The voice of IT Leadership in the commercial maritime industry

Editor’s Note

Shipbuilding data is being unified from design to production, offshore fleets are embedding AI into daily commercial decisions, and new platforms are emerging to retain critical yard expertise as senior workers retire. At the same time, OECD policy signals are reframing sustainability as a growth strategy, while fresh SOLAS requirements make digital stability monitoring mandatory for certain new vessels from 2026.

Together, today’s stories show how digital control, compliance readiness and workforce resilience are moving to the centre of executive decision making.

Navigation, Autonomy & New Technologies

HD Hyundai and Siemens unify shipyard data

Shipbuilding is moving towards a single digital thread from design to production. A new integrated platform aims to eliminate data gaps, connect engineering and manufacturing in real time, and strengthen delivery control across global yards. For shipowners ordering complex tonnage, digital consistency at source is increasingly tied to cost, quality and lifecycle performance.

Navigation, Autonomy & New Technologies

Jifmar and Seavium deepen digital push

AI driven chartering and full fleet digital integration are moving from pilot phase to operational reality. More than 80 vessels are being connected into a structured data environment designed to improve visibility, asset matching and commercial responsiveness. Offshore operators are embedding analytics directly into daily decision making.

Software, Big Data & IoT

DOLGO targets maritime skills crisis with AI

With the average US shipyard worker now 55 and demand rising, retaining technical knowledge is turning into a strategic priority. A new AI platform allows companies to capture, reward and reuse workforce expertise before it leaves the industry. For owners dependent on yard capacity, skills continuity is now a performance issue.
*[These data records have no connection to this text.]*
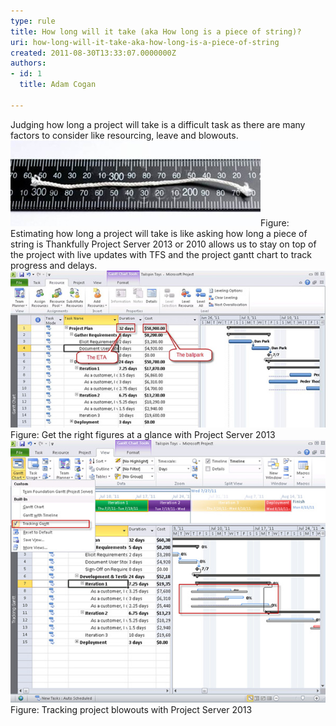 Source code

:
 ```yaml
---
type: rule
title: How long will it take (aka How long is a piece of string)?
uri: how-long-will-it-take-aka-how-long-is-a-piece-of-string
created: 2011-08-30T13:33:07.0000000Z
authors:
- id: 1
  title: Adam Cogan

---
```


 Judging how long a project will take is a difficult task as there are many factors to consider like resourcing, leave and blowouts. ![Estimating how long a project will take is like asking how long a piece of string is](how-long-1.jpg)Figure: Estimating how long a project will take is like asking how long a piece of string is
Thankfully Project Server 2013 or 2010 allows us to stay on top of the project with live updates with TFS and the project gantt chart to track progress and delays.
![Get the right figures at a glance with Project Server 2010](how-long-2.jpg)Figure: Get the right figures at a glance with Project Server 2013![Tracking project blowouts with Project Server 2010](how-long-3.jpg)Figure: Tracking project blowouts with Project Server 2013
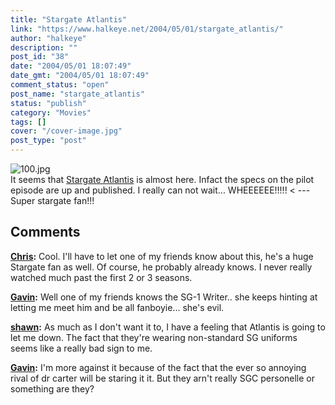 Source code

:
 ```yaml
---
title: "Stargate Atlantis"
link: "https://www.halkeye.net/2004/05/01/stargate_atlantis/"
author: "halkeye"
description: ""
post_id: "38"
date: "2004/05/01 18:07:49"
date_gmt: "2004/05/01 18:07:49"
comment_status: "open"
post_name: "stargate_atlantis"
status: "publish"
category: "Movies"
tags: []
cover: "/cover-image.jpg"
post_type: "post"
---
```


![100.jpg](http://www.halkeye.net/archives/100.jpg)  
[ ](http://www.halkeye.net/archives/100.html) It seems that [Stargate Atlantis](http://www.gateworld.net/atlantis/s1/101.shtml) is almost here. Infact the specs on the pilot episode are up and published. I really can not wait... WHEEEEEE!!!!! < \--- Super stargate fan!!!

## Comments

**[Chris](#31 "2004-05-01 20:03:26"):** Cool. I'll have to let one of my friends know about this, he's a huge Stargate fan as well. Of course, he probably already knows. I never really watched much past the first 2 or 3 seasons.

**[Gavin](#32 "2004-05-01 20:58:35"):** Well one of my friends knows the SG-1 Writer.. she keeps hinting at letting me meet him and be all fanboyie... she's evil.

**[shawn](#33 "2004-05-18 12:22:16"):** As much as I don't want it to, I have a feeling that Atlantis is going to let me down. The fact that they're wearing non-standard SG uniforms seems like a really bad sign to me.

**[Gavin](#34 "2004-05-18 12:24:57"):** I'm more against it because of the fact that the ever so annoying rival of dr carter will be staring it it. But they arn't really SGC personelle or something are they?


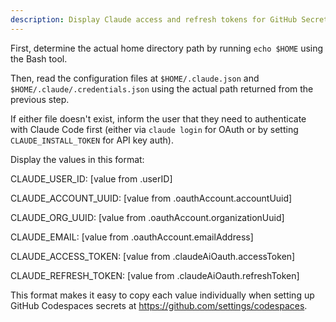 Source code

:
 ```yaml
---
description: Display Claude access and refresh tokens for GitHub Secrets (project, gitignored)
---
```


First, determine the actual home directory path by running `echo $HOME` using the Bash tool.

Then, read the configuration files at `$HOME/.claude.json` and `$HOME/.claude/.credentials.json` using the actual path returned from the previous step.

If either file doesn't exist, inform the user that they need to authenticate with Claude Code first (either via `claude login` for OAuth or by setting `CLAUDE_INSTALL_TOKEN` for API key auth).

Display the values in this format:

CLAUDE_USER_ID:
[value from .userID]

CLAUDE_ACCOUNT_UUID:
[value from .oauthAccount.accountUuid]

CLAUDE_ORG_UUID:
[value from .oauthAccount.organizationUuid]

CLAUDE_EMAIL:
[value from .oauthAccount.emailAddress]

CLAUDE_ACCESS_TOKEN:
[value from .claudeAiOauth.accessToken]

CLAUDE_REFRESH_TOKEN:
[value from .claudeAiOauth.refreshToken]

This format makes it easy to copy each value individually when setting up GitHub Codespaces secrets at https://github.com/settings/codespaces.
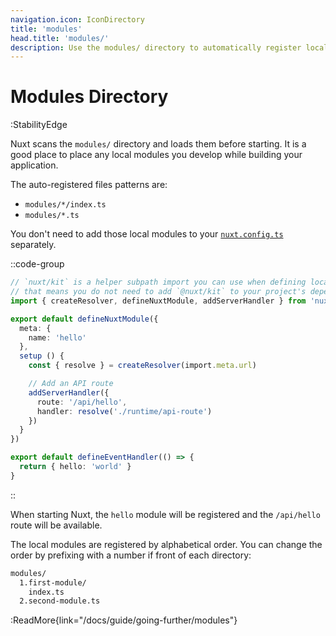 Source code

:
 ```yaml
---
navigation.icon: IconDirectory
title: 'modules'
head.title: 'modules/'
description: Use the modules/ directory to automatically register local modules within your application.
---
```


# Modules Directory

:StabilityEdge

Nuxt scans the `modules/` directory and loads them before starting. It is a good place to place any local modules you develop while building your application.

The auto-registered files patterns are:
- `modules/*/index.ts`
- `modules/*.ts`

You don't need to add those local modules to your [`nuxt.config.ts`](/docs/guide/directory-structure/nuxt.config) separately.

::code-group
```ts [modules/hello/index.ts]
// `nuxt/kit` is a helper subpath import you can use when defining local modules
// that means you do not need to add `@nuxt/kit` to your project's dependencies
import { createResolver, defineNuxtModule, addServerHandler } from 'nuxt/kit'

export default defineNuxtModule({
  meta: {
    name: 'hello'
  },
  setup () {
    const { resolve } = createResolver(import.meta.url)

    // Add an API route
    addServerHandler({
      route: '/api/hello',
      handler: resolve('./runtime/api-route')
    })
  }
})
```
```ts [modules/hello/runtime/api-route.ts]
export default defineEventHandler(() => {
  return { hello: 'world' }
}
```
::

When starting Nuxt, the `hello` module will be registered and the `/api/hello` route will be available.

The local modules are registered by alphabetical order. You can change the order by prefixing with a number if front of each directory:

```md
modules/
  1.first-module/
    index.ts
  2.second-module.ts
```

:ReadMore{link="/docs/guide/going-further/modules"}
Where operational excellence meets net zero ambition

Propulsion and future fuels

OECD’s Jolly sets blue economy agenda

The global ocean economy faces productivity gaps, climate pressure and governance challenges. New OECD analysis highlights innovation, data and collaboration as central to sustaining growth while protecting marine ecosystems. Executives will be watching closely as policy direction increasingly shapes investment conditions.

Daniamant secures first IMO e-inclinometer

New SOLAS carriage rules require electronic inclinometers on certain new vessels from 2026. A newly approved unit is the first to meet the updated IMO requirements under the EU Marine Equipment Directive, giving shipowners a compliant route as enforcement tightens. Stability monitoring is shifting from optional upgrade to mandatory specification.

Yesterday’s Most Engaging Story

Maritime Cybersecurity: Two lessons shipowners can’t ignore

Cyber maturity is shifting from tools to culture. Anglo-Eastern’s progression to Diamond recognition highlights two critical lessons for shipowners: people decide cyber outcomes, and cyber risk is now an operational risk that directly affects safety and continuity. As vessels become more connected, prevention, monitoring and mindset are proving more decisive than software alone.